··· Material provided ···

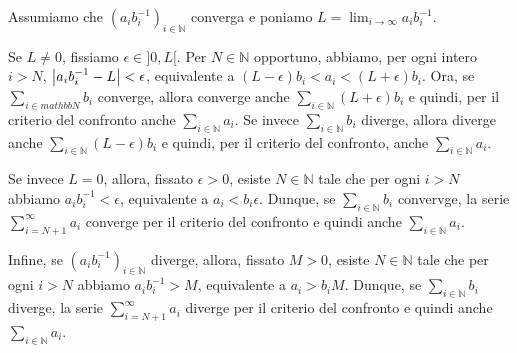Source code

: \Proof Assumiamo che $(a_ib_i^{-1})_{i \in \mathbb{N}}$ converga e poniamo $L = \lim_{i \rightarrow \infty} a_ib_i^{-1}$.
\par Se $L \neq 0$, fissiamo $\epsilon \in ]0,L[$. Per $N \in \mathbb{N}$ opportuno, abbiamo, per ogni intero $i > N$, $\left \lvert a_ib_i^{-1} - L \right \rvert < \epsilon$, equivalente a $(L - \epsilon)b_i < a_i < (L + \epsilon)b_i$. Ora, se $\sum_{i \in mathbb{N}} b_i$ converge, allora converge anche $\sum_{i \in \mathbb{N}} (L + \epsilon)b_i$ e quindi, per il criterio del confronto anche $\sum_{i \in \mathbb{N}} a_i$. Se invece $\sum_{i \in \mathbb{N}} b_i$ diverge, allora diverge anche $\sum_{i \in \mathbb{N}} (L - \epsilon)b_i$ e quindi, per il criterio del confronto, anche $\sum_{i \in \mathbb{N}} a_i$.
\par Se invece $L = 0$, allora, fissato $\epsilon > 0$, esiste $N \in \mathbb{N}$ tale che per ogni $i > N$ abbiamo $a_ib_i^{-1} < \epsilon$, equivalente a $a_i < b_i \epsilon$. Dunque, se $\sum_{i \in \mathbb{N}} b_i$ convervge, la serie $\sum_{i = N + 1}^\infty a_i$ converge per il criterio del confronto e quindi anche $\sum_{i \in \mathbb{N}} a_i$.
\par Infine, se $(a_ib_i^{-1})_{i \in \mathbb{N}}$ diverge, allora, fissato $M > 0$, esiste $N \in \mathbb{N}$ tale che per ogni $i > N$ abbiamo $a_ib_i^{-1} > M$, equivalente a $a_i > b_iM$. Dunque, se $\sum_{i \in \mathbb{N}} b_i$ diverge, la serie $\sum_{i = N + 1}^\infty a_i$ diverge per il criterio del confronto e quindi anche $\sum_{i \in \mathbb{N}} a_i$.\EndProof
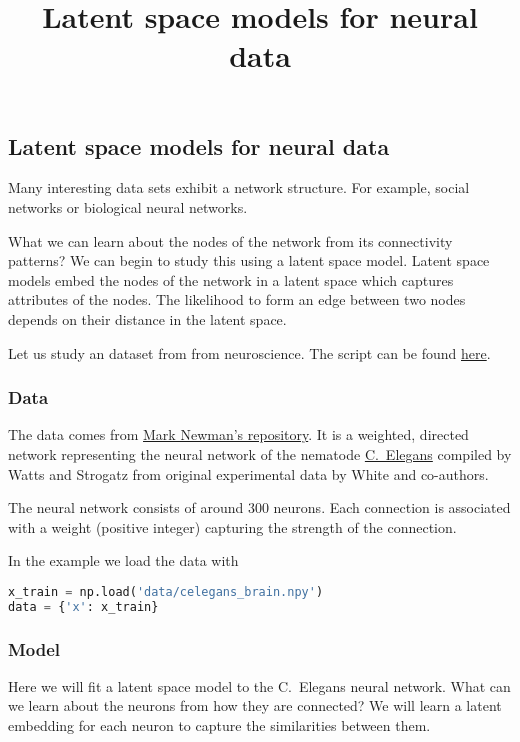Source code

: \title{Latent space models for neural data}

\subsection{Latent space models for neural data}

Many interesting data sets exhibit a network structure. For example, social
networks or biological neural networks.

What we can learn about the nodes of the network from its connectivity patterns?
We can begin to study this using a latent space model.
Latent space models embed the nodes of the network in a latent space which
captures attributes of the nodes. The likelihood to form an edge between two
nodes depends on their distance in the latent space.

Let us study an dataset from from neuroscience.
The script can be found
\href{https://github.com/blei-lab/edward/blob/master/examples/tf_latent_space_model.py}{here}.

\subsubsection{Data}

The data comes from \href{http://www-personal.umich.edu/~mejn/netdata/}{Mark Newman's repository}.
It is a weighted, directed network representing the neural network of
the nematode
\href{https://en.wikipedia.org/wiki/Caenorhabditis_elegans}{C.~Elegans}
compiled by Watts and Strogatz from original experimental data
by White and co-authors.

The neural network consists of around $300$ neurons. Each connection
is associated with a weight (positive integer) capturing the strength
of the connection.

In the example we load the data with
\begin{lstlisting}[language=Python]
x_train = np.load('data/celegans_brain.npy')
data = {'x': x_train}
\end{lstlisting}

\subsubsection{Model}

Here we will fit a latent space model to the C.~Elegans neural network. What can
we learn about the neurons from how they are connected? We will learn a latent
embedding for each neuron to capture the similarities between them.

···

What is needed: Looking at the records above, which lines contain "between"? Copy those lines.

Final answer:
captures attributes of the nodes. The likelihood to form an edge between two
embedding for each neuron to capture the similarities between them.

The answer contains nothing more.